*TASK BRIEF*:
A full, word-for-word copy of the listing below is needed; leave the images out of it.

*GIVEN DATA*:

[Start of Attachment]

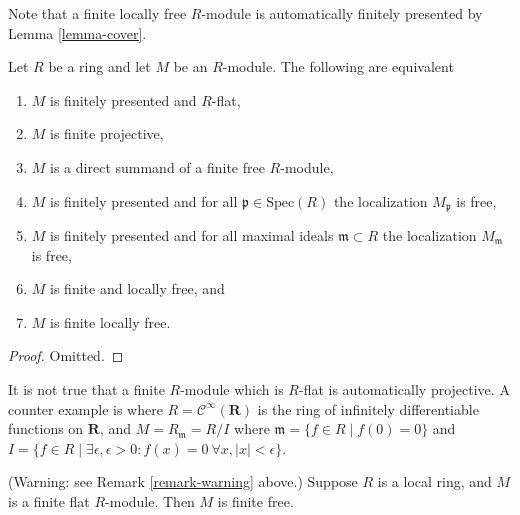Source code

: \noindent
Note that a finite locally free $R$-module is
automatically finitely presented by Lemma \ref{lemma-cover}.

\begin{lemma}
\label{lemma-finite-projective}
Let $R$ be a ring and let $M$ be an $R$-module.
The following are equivalent
\begin{enumerate}
\item $M$ is finitely presented and $R$-flat,
\item $M$ is finite projective,
\item $M$ is a direct summand of a finite free $R$-module,
\item $M$ is finitely presented and
for all $\mathfrak p \in \text{Spec}(R)$ the
localization $M_{\mathfrak p}$ is free,
\item $M$ is finitely presented and
for all maximal ideals $\mathfrak m \subset R$ the
localization $M_{\mathfrak m}$ is free,
\item $M$ is finite and locally free, and
\item $M$ is finite locally free.
\end{enumerate}
\end{lemma}

\begin{proof}
Omitted.
\end{proof}

\begin{remark}
\label{remark-warning}
It is not true that a finite $R$-module which is
$R$-flat is automatically projective. A counter
example is where $R = \mathcal{C}^\infty(\mathbf{R})$
is the ring of infinitely differentiable functions on
$\mathbf{R}$, and $M = R_{\mathfrak m} = R/I$ where
$\mathfrak m = \{f \in R \mid f(0) = 0\}$ and
$I = \{f \in R \mid \exists \epsilon, \epsilon > 0 :
f(x) = 0\ \forall x, |x| < \epsilon\}$.
\end{remark}

\begin{lemma}
\label{lemma-finite-flat-local}
(Warning: see Remark \ref{remark-warning} above.)
Suppose $R$ is a local ring, and $M$ is a finite
flat $R$-module. Then $M$ is finite free.
\end{lemma}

[End of Attachment]

*PROBLEM SOLUTION*:
Source code

: \noindent
Note that a finite locally free $R$-module is
automatically finitely presented by Lemma \ref{lemma-cover}.

\begin{lemma}
\label{lemma-finite-projective}
Let $R$ be a ring and let $M$ be an $R$-module.
The following are equivalent
\begin{enumerate}
\item $M$ is finitely presented and $R$-flat,
\item $M$ is finite projective,
\item $M$ is a direct summand of a finite free $R$-module,
\item $M$ is finitely presented and
for all $\mathfrak p \in \text{Spec}(R)$ the
localization $M_{\mathfrak p}$ is free,
\item $M$ is finitely presented and
for all maximal ideals $\mathfrak m \subset R$ the
localization $M_{\mathfrak m}$ is free,
\item $M$ is finite and locally free, and
\item $M$ is finite locally free.
\end{enumerate}
\end{lemma}

\begin{proof}
Omitted.
\end{proof}

\begin{remark}
\label{remark-warning}
It is not true that a finite $R$-module which is
$R$-flat is automatically projective. A counter
example is where $R = \mathcal{C}^\infty(\mathbf{R})$
is the ring of infinitely differentiable functions on
$\mathbf{R}$, and $M = R_{\mathfrak m} = R/I$ where
$\mathfrak m = \{f \in R \mid f(0) = 0\}$ and
$I = \{f \in R \mid \exists \epsilon, \epsilon > 0 :
f(x) = 0\ \forall x, |x| < \epsilon\}$.
\end{remark}

\begin{lemma}
\label{lemma-finite-flat-local}
(Warning: see Remark \ref{remark-warning} above.)
Suppose $R$ is a local ring, and $M$ is a finite
flat $R$-module. Then $M$ is finite free.
\end{lemma}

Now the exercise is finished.